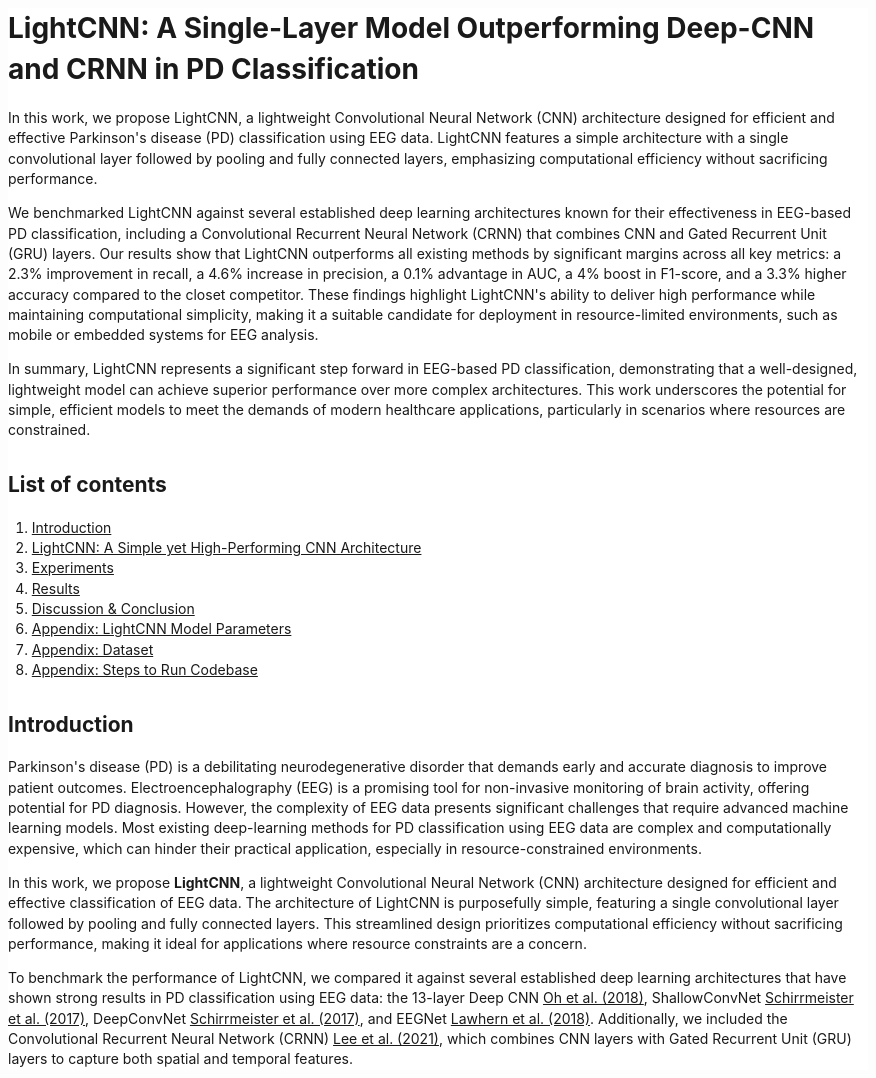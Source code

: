 # LightCNN: A Single-Layer Model Outperforming Deep-CNN and CRNN in PD Classification
In this work, we propose LightCNN, a lightweight Convolutional Neural Network (CNN) architecture designed for efficient and effective Parkinson's disease (PD) classification using EEG data. LightCNN features a simple architecture with a single convolutional layer followed by pooling and fully connected layers, emphasizing computational efficiency without sacrificing performance.

We benchmarked LightCNN against several established deep learning architectures known for their effectiveness in EEG-based PD classification, including a Convolutional Recurrent Neural Network (CRNN) that combines CNN and Gated Recurrent Unit (GRU) layers. Our results show that LightCNN outperforms all existing methods by significant margins across all key metrics: a 2.3% improvement in recall, a 4.6% increase in precision, a 0.1% advantage in AUC, a 4% boost in F1-score, and a 3.3% higher accuracy compared to the closet competitor. These findings highlight LightCNN's ability to deliver high performance while maintaining computational simplicity, making it a suitable candidate for deployment in resource-limited environments, such as mobile or embedded systems for EEG analysis.

In summary, LightCNN represents a significant step forward in EEG-based PD classification, demonstrating that a well-designed, lightweight model can achieve superior performance over more complex architectures. This work underscores the potential for simple, efficient models to meet the demands of modern healthcare applications, particularly in scenarios where resources are constrained.

## List of contents
1. [Introduction](#introduction)
2. [LightCNN: A Simple yet High-Performing CNN Architecture](#lightcnn-a-simple-yet-high-performing-cnn-architecture)
3. [Experiments](#experiments)
4. [Results](#results)
5. [Discussion & Conclusion](#discussion--conclusion)
6. [Appendix: LightCNN Model Parameters](#lightcnn-model-parameters)
6. [Appendix: Dataset](#dataset)
7. [Appendix: Steps to Run Codebase](#steps-to-run-codebase)

## Introduction
Parkinson's disease (PD) is a debilitating neurodegenerative disorder that demands early and accurate diagnosis to improve patient outcomes. Electroencephalography (EEG) is a promising tool for non-invasive monitoring of brain activity, offering potential for PD diagnosis. However, the complexity of EEG data presents significant challenges that require advanced machine learning models. Most existing deep-learning methods for PD classification using EEG data are complex and computationally expensive, which can hinder their practical application, especially in resource-constrained environments.

In this work, we propose **LightCNN**, a lightweight Convolutional Neural Network (CNN) architecture designed for efficient and effective classification of EEG data. The architecture of LightCNN is purposefully simple, featuring a single convolutional layer followed by pooling and fully connected layers. This streamlined design prioritizes computational efficiency without sacrificing performance, making it ideal for applications where resource constraints are a concern.

To benchmark the performance of LightCNN, we compared it against several established deep learning architectures that have shown strong results in PD classification using EEG data: the 13-layer Deep CNN [Oh et al. (2018)](https://link.springer.com/article/10.1007/s00521-018-3689-5), ShallowConvNet [Schirrmeister et al. (2017)](https://onlinelibrary.wiley.com/doi/full/10.1002/hbm.23730), DeepConvNet [Schirrmeister et al. (2017)](https://onlinelibrary.wiley.com/doi/full/10.1002/hbm.23730), and EEGNet [Lawhern et al. (2018)](http://stacks.iop.org/1741-2552/15/i=5/a=056013). Additionally, we included the Convolutional Recurrent Neural Network (CRNN) [Lee et al. (2021)](https://www.ncbi.nlm.nih.gov/pmc/articles/PMC8528094/), which combines CNN layers with Gated Recurrent Unit (GRU) layers to capture both spatial and temporal features.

###

▶ **PROBLEM REQUIREMENTS**
Only lines belong in the copy, not pictures: write out exactly the lines of the records from the first through the one holding "In this work, we propose LightCNN, a".

▶ **EXPECTED ANSWER**
Source code

: # LightCNN: A Single-Layer Model Outperforming Deep-CNN and CRNN in PD Classification
In this work, we propose LightCNN, a lightweight Convolutional Neural Network (CNN) architecture designed for efficient and effective Parkinson's disease (PD) classification using EEG data. LightCNN features a simple architecture with a single convolutional layer followed by pooling and fully connected layers, emphasizing computational efficiency without sacrificing performance.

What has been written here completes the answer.